- Jiwei Hu
- Sanchit Singh
- Khalid Abdilahi
- Vera Cui
The aim of this project is to allow tech employees in Canada to get a reasonable estimation of how much they will potentially earn given their skill set and years of experience. Fresh graduates and seasoned employees would benefit from an analysis tool that allows them to predict their earning potential. While the Human Resources (HR) department of companies has access to this market information, tech employees are mostly clueless about what their market value is. Therefore, a salary predictor tool could assist them in the negotiation process.
Using the Stack Overflow Annual Developer Survey (Silge 2021) data, we did Exploratory Data analysis (EDA) and came up with some features that we think help predict the expected yearly compensation of tech employees. We describe the data, selected features, and the modeling process which you should be able to reproduce following the usage steps.
The data set used in this project is from the Stack Overflow Annual Developer Survey, which is conducted annually. The survey data set has nearly 80,000 responses. Several useful features could be extracted from this survey such as education level, location, the language used, job type, all of which are potentially associated with annual compensation.
- GNU make 4.2.1
There are two suggested ways to run this analysis:
note - the instructions in this section also depends on running this in a unix shell (e.g., terminal or Git Bash)
To run this analysis using Docker, clone/download this repository, use the command line to navigate to the root of this project on your computer, and then type the following (filling in PATH_ON_YOUR_COMPUTER with the absolute path to the root of this project on your computer).

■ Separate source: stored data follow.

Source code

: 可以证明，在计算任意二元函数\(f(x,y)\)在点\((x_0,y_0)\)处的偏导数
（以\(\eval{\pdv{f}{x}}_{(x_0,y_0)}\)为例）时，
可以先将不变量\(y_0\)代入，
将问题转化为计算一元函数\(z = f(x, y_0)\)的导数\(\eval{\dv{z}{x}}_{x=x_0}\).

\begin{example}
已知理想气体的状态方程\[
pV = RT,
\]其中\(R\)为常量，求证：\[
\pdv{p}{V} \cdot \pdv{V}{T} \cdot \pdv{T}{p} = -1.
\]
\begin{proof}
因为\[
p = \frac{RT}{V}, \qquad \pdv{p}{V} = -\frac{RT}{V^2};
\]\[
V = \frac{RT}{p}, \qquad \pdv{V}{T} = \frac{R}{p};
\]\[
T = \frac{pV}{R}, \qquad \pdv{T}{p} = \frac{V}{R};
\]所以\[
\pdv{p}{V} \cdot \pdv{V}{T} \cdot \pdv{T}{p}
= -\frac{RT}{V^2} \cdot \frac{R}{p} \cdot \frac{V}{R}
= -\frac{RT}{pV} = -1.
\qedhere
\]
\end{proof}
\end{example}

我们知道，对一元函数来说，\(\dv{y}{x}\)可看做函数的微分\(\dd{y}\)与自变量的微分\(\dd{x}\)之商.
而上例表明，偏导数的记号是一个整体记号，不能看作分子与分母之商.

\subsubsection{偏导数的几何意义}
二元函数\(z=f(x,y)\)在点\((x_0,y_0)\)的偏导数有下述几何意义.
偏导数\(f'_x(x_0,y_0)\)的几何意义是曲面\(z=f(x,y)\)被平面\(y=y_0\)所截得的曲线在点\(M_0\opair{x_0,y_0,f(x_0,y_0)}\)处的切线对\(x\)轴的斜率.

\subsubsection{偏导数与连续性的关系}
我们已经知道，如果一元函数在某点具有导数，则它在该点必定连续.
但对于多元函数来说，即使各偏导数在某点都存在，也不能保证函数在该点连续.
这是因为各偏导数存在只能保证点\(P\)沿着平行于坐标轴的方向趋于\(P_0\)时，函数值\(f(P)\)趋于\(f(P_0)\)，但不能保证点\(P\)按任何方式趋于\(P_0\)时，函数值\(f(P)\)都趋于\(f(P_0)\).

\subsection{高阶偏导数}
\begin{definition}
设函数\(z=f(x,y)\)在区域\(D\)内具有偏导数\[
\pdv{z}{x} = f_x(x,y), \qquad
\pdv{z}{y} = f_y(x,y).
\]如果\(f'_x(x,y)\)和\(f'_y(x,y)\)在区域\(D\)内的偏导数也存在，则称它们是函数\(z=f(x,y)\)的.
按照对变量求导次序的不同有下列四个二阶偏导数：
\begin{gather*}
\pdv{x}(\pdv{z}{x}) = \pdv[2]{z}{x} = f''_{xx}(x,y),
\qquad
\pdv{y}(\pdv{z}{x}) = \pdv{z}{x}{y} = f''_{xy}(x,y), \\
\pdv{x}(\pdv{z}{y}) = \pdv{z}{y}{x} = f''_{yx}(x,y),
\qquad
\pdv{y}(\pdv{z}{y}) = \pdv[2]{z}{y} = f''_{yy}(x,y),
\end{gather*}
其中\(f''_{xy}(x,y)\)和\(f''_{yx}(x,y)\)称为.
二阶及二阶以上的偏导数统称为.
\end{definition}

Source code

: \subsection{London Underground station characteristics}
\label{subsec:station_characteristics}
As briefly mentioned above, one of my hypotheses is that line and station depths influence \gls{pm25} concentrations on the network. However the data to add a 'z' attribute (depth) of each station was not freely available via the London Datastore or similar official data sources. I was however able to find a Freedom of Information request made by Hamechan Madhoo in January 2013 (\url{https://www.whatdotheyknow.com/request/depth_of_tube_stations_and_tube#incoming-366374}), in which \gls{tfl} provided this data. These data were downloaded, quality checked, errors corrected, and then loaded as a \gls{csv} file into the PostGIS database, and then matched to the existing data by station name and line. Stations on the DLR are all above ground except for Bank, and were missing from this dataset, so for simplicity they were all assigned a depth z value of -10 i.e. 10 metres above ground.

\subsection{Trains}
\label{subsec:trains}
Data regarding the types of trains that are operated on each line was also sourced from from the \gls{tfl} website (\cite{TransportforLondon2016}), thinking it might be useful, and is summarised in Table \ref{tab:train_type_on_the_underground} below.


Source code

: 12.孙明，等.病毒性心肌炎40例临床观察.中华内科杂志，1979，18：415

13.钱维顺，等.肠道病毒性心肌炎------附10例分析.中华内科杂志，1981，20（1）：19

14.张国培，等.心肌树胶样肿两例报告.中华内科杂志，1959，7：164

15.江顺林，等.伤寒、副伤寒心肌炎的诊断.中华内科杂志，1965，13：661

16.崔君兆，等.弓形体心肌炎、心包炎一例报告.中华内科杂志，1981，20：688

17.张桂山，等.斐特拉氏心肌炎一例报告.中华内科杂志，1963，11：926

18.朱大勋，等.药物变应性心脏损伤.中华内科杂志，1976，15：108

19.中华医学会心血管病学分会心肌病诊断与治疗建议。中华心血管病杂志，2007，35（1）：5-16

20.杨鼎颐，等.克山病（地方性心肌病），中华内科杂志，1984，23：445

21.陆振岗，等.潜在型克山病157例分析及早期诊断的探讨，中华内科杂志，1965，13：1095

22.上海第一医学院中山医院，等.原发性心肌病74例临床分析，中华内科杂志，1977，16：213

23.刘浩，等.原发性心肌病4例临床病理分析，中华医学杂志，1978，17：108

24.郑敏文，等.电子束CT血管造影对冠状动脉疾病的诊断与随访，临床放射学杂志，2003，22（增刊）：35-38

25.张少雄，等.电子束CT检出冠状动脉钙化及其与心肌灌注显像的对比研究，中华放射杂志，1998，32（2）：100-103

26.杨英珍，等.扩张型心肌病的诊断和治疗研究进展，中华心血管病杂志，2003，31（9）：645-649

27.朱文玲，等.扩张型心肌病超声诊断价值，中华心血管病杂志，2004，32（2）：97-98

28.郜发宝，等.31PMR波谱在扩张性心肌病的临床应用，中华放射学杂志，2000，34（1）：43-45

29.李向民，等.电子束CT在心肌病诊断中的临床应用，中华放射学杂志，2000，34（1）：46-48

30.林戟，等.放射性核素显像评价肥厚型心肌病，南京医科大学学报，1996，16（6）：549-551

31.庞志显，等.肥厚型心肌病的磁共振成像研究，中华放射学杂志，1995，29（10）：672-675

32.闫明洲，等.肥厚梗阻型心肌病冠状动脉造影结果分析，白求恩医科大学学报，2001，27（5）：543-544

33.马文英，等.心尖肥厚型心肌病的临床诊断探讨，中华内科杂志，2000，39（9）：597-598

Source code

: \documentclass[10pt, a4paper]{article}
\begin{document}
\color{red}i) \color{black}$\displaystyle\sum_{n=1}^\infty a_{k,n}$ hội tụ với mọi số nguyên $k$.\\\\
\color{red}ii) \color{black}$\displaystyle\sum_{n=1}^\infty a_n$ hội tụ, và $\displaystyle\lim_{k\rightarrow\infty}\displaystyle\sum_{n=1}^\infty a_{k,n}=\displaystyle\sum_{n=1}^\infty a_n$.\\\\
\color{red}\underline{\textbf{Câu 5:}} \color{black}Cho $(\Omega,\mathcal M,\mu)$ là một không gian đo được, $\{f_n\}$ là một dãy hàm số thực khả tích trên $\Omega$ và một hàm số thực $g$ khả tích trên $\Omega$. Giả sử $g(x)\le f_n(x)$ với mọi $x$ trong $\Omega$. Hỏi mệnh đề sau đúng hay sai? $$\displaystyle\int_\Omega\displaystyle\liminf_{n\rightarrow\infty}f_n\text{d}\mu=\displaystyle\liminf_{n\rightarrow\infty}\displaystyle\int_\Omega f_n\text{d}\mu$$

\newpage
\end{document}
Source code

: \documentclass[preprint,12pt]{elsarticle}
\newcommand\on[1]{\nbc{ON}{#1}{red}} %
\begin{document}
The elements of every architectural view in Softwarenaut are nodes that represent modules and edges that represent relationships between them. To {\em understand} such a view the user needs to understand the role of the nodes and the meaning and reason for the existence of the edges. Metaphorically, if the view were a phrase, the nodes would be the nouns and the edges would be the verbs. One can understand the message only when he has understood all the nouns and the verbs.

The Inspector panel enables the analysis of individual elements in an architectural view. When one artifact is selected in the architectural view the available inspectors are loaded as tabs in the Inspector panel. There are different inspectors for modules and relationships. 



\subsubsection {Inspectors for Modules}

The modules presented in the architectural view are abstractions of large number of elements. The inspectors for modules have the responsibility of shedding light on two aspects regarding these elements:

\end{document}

docker run --rm -v PATH_ON_YOUR_COMPUTER:/home/tech_salary_predictor_canada_us ssingh90/tech_salary_predictor_canada_us make -C '/home/tech_salary_predictor_canada_us' all
To reset the repo to a clean state, with no intermediate or results files, run the following command at the command line/terminal from the root directory of this project:
docker run --rm -v PATH_ON_YOUR_COMPUTER:/home/tech_salary_predictor_canada_us ssingh90/tech_salary_predictor_canada_us make -C '/home/tech_salary_predictor_canada_us' clean
The Python dependencies can be found in the tech_salary_pred_env.yaml file. However, you don’t have to manually install these dependencies. You need to install conda (v4.10.3) and then follow the installation instructions described below. Note: You need tech_salary_pred_env.yaml file to do the following steps for this option.
To replicate the analysis, clone this GitHub repository, install the dependencies listed below, and run the following command at the command line/terminal from the root directory of this project:
The R dependencies are listed below:
- R version 3.6.1 and R packages:
- tidyverse==1.3.1
- caret==6.0.90
- docopt==0.7.1
- testthat=3.0.4
# create conda environment
conda env create -f tech_salary_pred_env.yaml
conda activate tech_salary_pred_env
make all
To reset the repo to a clean state, with no intermediate or results files, run the following command at the command line/terminal from the root directory of this project:
make clean
The final report can be found here
After carrying out EDA, we realize that the following features might help us predict the salary of tech workers: years of experience, education level, programming languages used, and their role (full-stack developer, front-end developer, etc.)
Based on the data corresponding to the four features in the survey, we created plots to visualize how the four features impact on the annual compensation of developers. As we can see from the plots, a large professional coding years and certain programming language skills(Bash,C,SQL,HTML,Java) would have positive influence on the average annual compensation. Then we dig a little deeper by visualizing the combination of these two features in a heatmap, which shows the average annual compensation given the number of professional coding years and combination of programming language skills.
We built a multiple linear regression model to see the relationship between these features and the annual compensation.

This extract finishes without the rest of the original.